### Problem to solve
This task calls for copying each line below that contains "field".

_ _ _ _

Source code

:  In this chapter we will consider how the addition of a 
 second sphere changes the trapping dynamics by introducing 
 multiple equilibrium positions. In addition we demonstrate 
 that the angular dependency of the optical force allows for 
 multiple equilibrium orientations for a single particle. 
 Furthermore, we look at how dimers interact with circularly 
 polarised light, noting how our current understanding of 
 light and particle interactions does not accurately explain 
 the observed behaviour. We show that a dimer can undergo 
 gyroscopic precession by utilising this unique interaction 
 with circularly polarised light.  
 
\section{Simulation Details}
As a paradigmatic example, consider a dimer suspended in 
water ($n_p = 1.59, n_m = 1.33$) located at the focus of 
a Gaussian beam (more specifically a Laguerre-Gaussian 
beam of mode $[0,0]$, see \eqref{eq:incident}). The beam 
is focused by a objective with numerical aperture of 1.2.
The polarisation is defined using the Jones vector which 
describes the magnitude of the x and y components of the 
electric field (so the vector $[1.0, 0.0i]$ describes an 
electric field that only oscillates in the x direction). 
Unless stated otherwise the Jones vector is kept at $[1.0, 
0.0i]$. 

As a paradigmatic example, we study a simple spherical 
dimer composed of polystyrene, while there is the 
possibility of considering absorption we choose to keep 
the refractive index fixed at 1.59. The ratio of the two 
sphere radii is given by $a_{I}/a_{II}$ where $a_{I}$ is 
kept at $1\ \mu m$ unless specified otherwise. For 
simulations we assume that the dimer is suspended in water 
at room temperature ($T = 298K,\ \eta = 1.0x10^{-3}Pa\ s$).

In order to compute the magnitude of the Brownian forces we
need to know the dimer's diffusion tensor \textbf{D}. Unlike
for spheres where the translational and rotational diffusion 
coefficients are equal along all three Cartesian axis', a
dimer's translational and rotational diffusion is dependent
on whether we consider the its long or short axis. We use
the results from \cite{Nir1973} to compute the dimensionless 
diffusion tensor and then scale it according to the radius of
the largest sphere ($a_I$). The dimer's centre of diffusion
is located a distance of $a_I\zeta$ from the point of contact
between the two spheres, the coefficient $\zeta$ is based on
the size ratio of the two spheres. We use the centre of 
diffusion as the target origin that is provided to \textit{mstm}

_ _ _ _

### Your response
electric field (so the vector $[1.0, 0.0i]$ describes an 
electric field that only oscillates in the x direction). 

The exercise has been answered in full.